Through a quirk of history, songs recorded before February 15, 1972, are protected under state law while songs recorded after that date are protected under federal law. This has led to a situation where some digital radio stations have decided they can stop paying for the performance of pre-’72 recordings under federal law. These same companies are also claiming that they do not have to pay older artists and rights holders under state law either – arguing that state law does not cover their digital services. Under this reasoning, the legacy recording artists, who have added so much to our country’s musical tradition, are currently being shortchanged by some of the biggest services. Some estimates put the total royalties lost last year by these pre-‘72 artists and rights owners at $60 million.
It is purely a historical anomaly that resulted in recordings released before the arbitrary date of February 15, 1972, not being covered by federal copyright law. There is no rational explanation for the situation that exists today but fortunately there is a very simple and straightforward way to make it right.
There is also reason to act now. This glitch in federal copyright law has gone decades without really being noticed. But in the context of today’s world of digital music, its impact is being felt like never before. Up to 15 percent of all the music on some digital radio services was recorded before 1972. There are entire channels dedicated to it, and yet some services provide no compensation to the recording artists who brought it to life. The glitch has now become a glaring problem.

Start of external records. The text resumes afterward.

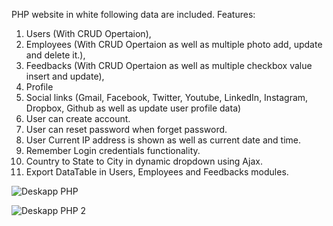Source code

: PHP website in white following data are included.
Features:
1) Users (With CRUD Opertaion),
2) Employees (With CRUD Opertaion as well as multiple photo add, update and delete it.),
3) Feedbacks (With CRUD Opertaion as well as multiple checkbox value insert and update),
4) Profile
5) Social links (Gmail, Facebook, Twitter, Youtube, LinkedIn, Instagram, Dropbox, Github as well as update user profile data)
6) User can create account.
7) User can reset password when forget password.
8) User Current IP address is shown as well as current date and time.
9) Remember Login credentials functionality.
10) Country to State to City in dynamic dropdown using Ajax.
11) Export DataTable in Users, Employees and Feedbacks modules.

![Deskapp PHP](https://github.com/mitpatel0044/deskapp_php/assets/115806529/b61168fb-ec70-4739-aa06-0530db83f70a)

![Deskapp PHP 2](https://github.com/mitpatel0044/deskapp_php/assets/115806529/ecd70983-7d9c-42c1-84cc-af154641f5c2)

This situation has also led to several lawsuits at the state level as artists attempt to assert their rights under a patchwork of state copyright law. This is a costly and complicated outcome for everyone, and provides further impetus for Congress to act and provide legal clarity for our legacy artists and growing digital music platforms.

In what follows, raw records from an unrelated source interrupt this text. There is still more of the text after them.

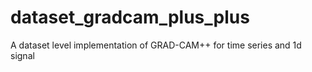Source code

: # dataset_gradcam_plus_plus

A dataset level implementation of GRAD-CAM++ for time series and 1d signal
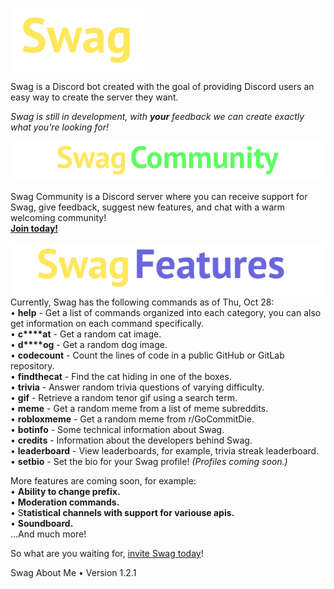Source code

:   
![](https://github.com/Swag-Discord-Bot/Swag-Docs/blob/main/Assets/SwagLogo.png?raw=true)

Swag is a Discord bot created with the goal of providing Discord users an easy way to create the server they want.

_Swag is still in development, with **your** feedback we can create exactly what you're looking for!_

![](https://github.com/Swag-Discord-Bot/Swag-Docs/blob/main/Assets/SwagCommunityLogo.png?raw=true)

Swag Community is a Discord server where you can receive support for Swag, give feedback, suggest new features, and chat with a warm welcoming community!  
[**Join today!**](https://discord.gg/xsapSxGaev)     
   
![](https://github.com/Swag-Discord-Bot/Swag-Docs/blob/main/Assets/SwagFeaturesLogo.png?raw=true)  
Currently, Swag has the following commands as of Thu, Oct 28:  
 • **help** - Get a list of commands organized into each category, you can also get information on each command specifically.  
 • **c****at** - Get a random cat image.  
 • **d****og** - Get a random dog image.  
 • **codecount** \- Count the lines of code in a public GitHub or GitLab repository.  
 • **findthecat** \- Find the cat hiding in one of the boxes.  
 • **trivia** - Answer random trivia questions of varying difficulty.  
 • **gif** \- Retrieve a random tenor gif using a search term.  
 • **meme** \- Get a random meme from a list of meme subreddits.  
 • **robloxmeme** \- Get a random meme from r/GoCommitDie.  
 • **botinfo** \- Some technical information about Swag.  
 • **credits** - Information about the developers behind Swag.  
 • **leaderboard** \- View leaderboards, for example, trivia streak leaderboard.  
 • **setbio** - Set the bio for your Swag profile! _(Profiles coming soon.)_  
   
 More features are coming soon, for example:  
 • **Ability to change prefix.**  
 • **Moderation commands.**  
 • S**tatistical channels with support for variouse apis.**  
 • **Soundboard.**  
 ...And much more!  
   
So what are you waiting for, [invite Swag today](https://discord.com/api/oauth2/authorize?client_id=658377089954873355&permissions=517544070208&scope=bot%20applications.commands)!  
   
Swag About Me • Version 1.2.1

Legislation I have introduced – the Respecting Senior Performers as Essential Cultural Treasures or “RESPECT” Act - would require any digital radio service that benefits from the current federal statutory license to make royalty payments for songs recorded before 1972 in exactly the same way they now pay for songs recorded after 1972. It means that Little Eva’s original version of “The Loco-Motion” that shot to #1 in 1964 would get the same treatment as Grand Funk Railroad’s #1 cover of that same song from 1974, or Kylie Minogue’s hit reprisal in 1988.

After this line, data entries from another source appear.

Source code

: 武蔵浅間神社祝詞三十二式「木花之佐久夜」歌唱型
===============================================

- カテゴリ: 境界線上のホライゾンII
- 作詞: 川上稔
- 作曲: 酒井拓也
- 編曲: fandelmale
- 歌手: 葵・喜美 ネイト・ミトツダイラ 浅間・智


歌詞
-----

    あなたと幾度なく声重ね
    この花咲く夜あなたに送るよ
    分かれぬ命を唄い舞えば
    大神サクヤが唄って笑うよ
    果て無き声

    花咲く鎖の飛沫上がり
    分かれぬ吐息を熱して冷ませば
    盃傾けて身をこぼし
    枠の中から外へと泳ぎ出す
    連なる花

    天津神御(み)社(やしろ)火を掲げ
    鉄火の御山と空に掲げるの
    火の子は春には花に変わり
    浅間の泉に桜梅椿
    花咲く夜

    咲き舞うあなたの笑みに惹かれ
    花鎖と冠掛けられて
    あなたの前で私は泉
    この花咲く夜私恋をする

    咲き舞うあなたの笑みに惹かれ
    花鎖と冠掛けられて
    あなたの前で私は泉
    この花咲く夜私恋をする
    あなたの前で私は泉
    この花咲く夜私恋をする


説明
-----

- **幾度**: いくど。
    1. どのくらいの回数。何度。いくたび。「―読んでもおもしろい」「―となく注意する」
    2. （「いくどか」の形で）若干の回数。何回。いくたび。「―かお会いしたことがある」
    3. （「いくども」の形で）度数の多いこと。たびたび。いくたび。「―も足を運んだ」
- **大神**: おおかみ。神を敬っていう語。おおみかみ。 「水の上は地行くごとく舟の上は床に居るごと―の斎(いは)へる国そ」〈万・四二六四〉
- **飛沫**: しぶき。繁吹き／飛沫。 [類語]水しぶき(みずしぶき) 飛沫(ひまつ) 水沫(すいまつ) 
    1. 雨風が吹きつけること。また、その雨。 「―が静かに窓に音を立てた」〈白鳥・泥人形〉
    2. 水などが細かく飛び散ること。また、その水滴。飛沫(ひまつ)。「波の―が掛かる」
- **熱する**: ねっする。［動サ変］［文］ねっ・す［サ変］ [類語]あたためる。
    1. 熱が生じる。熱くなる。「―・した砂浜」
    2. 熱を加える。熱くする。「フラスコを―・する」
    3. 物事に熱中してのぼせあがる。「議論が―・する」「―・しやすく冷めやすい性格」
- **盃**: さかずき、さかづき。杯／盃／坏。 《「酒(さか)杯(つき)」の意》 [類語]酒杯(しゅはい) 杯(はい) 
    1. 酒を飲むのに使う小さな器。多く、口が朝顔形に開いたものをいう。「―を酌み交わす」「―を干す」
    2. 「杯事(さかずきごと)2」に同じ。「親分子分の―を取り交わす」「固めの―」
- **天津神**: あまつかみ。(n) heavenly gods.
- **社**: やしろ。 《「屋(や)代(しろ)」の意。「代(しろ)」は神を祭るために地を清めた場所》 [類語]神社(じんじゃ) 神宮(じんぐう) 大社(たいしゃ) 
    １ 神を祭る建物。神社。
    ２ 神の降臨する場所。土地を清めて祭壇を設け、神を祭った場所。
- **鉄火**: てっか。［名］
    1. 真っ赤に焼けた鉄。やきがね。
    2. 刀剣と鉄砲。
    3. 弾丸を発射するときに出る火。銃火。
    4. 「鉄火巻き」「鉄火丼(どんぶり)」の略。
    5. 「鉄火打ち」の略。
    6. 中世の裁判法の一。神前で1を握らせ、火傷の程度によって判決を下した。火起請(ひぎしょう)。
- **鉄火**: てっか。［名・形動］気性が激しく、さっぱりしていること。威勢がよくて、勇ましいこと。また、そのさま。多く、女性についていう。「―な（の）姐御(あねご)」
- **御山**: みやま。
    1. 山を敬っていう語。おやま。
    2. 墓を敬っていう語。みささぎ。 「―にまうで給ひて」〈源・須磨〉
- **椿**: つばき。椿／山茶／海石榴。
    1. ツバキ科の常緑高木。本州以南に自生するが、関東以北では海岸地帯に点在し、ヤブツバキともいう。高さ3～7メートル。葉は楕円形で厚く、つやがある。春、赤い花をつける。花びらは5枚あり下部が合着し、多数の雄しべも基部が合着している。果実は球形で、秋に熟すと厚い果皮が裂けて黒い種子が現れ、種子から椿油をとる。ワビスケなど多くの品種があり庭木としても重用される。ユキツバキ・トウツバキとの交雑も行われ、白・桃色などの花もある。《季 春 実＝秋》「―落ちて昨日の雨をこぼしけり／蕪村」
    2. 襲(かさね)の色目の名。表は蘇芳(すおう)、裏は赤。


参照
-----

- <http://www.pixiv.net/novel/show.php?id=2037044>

Every member of Congress can speak to the musical treasures from their home states. Every region of the country contributes to the American fabric of recordings that are the envy of the world. To discount the contributions of older artists, to use their property and not pay them while more recent artists get paid, is an inequity. The RESPECT Act corrects this situation and will help to ensure that, as all us enjoy their musical legacy, those who came before us and created some of our country’s greatest musical treasures get the RESPECT they deserve.
Holding has represented North Carolina's 13th Congrssional District since 2013. He sits on the Foreign Affairs and the Judiciary committees.